▶ _What the exercise asks_
Only an exact copy of the entries will serve as the answer.

Saved data entries:
=== Section Start ===
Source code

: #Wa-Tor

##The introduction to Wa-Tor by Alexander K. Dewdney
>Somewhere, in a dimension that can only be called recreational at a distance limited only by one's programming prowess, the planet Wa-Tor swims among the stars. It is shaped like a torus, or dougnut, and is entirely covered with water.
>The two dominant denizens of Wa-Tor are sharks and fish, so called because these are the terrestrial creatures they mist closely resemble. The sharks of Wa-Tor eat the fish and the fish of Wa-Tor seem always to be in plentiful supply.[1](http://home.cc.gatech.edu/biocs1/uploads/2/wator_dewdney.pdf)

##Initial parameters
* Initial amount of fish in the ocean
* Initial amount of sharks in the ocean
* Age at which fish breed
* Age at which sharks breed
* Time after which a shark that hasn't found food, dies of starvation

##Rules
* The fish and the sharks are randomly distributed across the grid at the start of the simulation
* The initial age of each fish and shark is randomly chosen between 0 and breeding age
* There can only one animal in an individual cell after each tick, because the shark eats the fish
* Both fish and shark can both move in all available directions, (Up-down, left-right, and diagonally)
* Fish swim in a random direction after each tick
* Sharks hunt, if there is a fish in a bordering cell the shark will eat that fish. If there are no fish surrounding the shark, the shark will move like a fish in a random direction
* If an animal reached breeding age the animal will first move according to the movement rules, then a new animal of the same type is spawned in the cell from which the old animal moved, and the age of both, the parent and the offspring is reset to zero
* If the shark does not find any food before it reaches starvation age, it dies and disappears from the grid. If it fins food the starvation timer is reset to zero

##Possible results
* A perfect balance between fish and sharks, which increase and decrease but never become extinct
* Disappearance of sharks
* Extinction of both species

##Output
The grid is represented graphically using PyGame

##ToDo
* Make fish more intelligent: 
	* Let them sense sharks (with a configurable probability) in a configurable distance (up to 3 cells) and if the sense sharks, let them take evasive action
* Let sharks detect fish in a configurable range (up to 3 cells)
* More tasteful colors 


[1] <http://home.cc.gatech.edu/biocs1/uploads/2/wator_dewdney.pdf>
=== Section End ===
▶ _Task solution_
Source code

: #Wa-Tor

##The introduction to Wa-Tor by Alexander K. Dewdney
>Somewhere, in a dimension that can only be called recreational at a distance limited only by one's programming prowess, the planet Wa-Tor swims among the stars. It is shaped like a torus, or dougnut, and is entirely covered with water.
>The two dominant denizens of Wa-Tor are sharks and fish, so called because these are the terrestrial creatures they mist closely resemble. The sharks of Wa-Tor eat the fish and the fish of Wa-Tor seem always to be in plentiful supply.[1](http://home.cc.gatech.edu/biocs1/uploads/2/wator_dewdney.pdf)

##Initial parameters
* Initial amount of fish in the ocean
* Initial amount of sharks in the ocean
* Age at which fish breed
* Age at which sharks breed
* Time after which a shark that hasn't found food, dies of starvation

##Rules
* The fish and the sharks are randomly distributed across the grid at the start of the simulation
* The initial age of each fish and shark is randomly chosen between 0 and breeding age
* There can only one animal in an individual cell after each tick, because the shark eats the fish
* Both fish and shark can both move in all available directions, (Up-down, left-right, and diagonally)
* Fish swim in a random direction after each tick
* Sharks hunt, if there is a fish in a bordering cell the shark will eat that fish. If there are no fish surrounding the shark, the shark will move like a fish in a random direction
* If an animal reached breeding age the animal will first move according to the movement rules, then a new animal of the same type is spawned in the cell from which the old animal moved, and the age of both, the parent and the offspring is reset to zero
* If the shark does not find any food before it reaches starvation age, it dies and disappears from the grid. If it fins food the starvation timer is reset to zero

##Possible results
* A perfect balance between fish and sharks, which increase and decrease but never become extinct
* Disappearance of sharks
* Extinction of both species

##Output
The grid is represented graphically using PyGame

##ToDo
* Make fish more intelligent: 
	* Let them sense sharks (with a configurable probability) in a configurable distance (up to 3 cells) and if the sense sharks, let them take evasive action
* Let sharks detect fish in a configurable range (up to 3 cells)
* More tasteful colors 


[1] <http://home.cc.gatech.edu/biocs1/uploads/2/wator_dewdney.pdf>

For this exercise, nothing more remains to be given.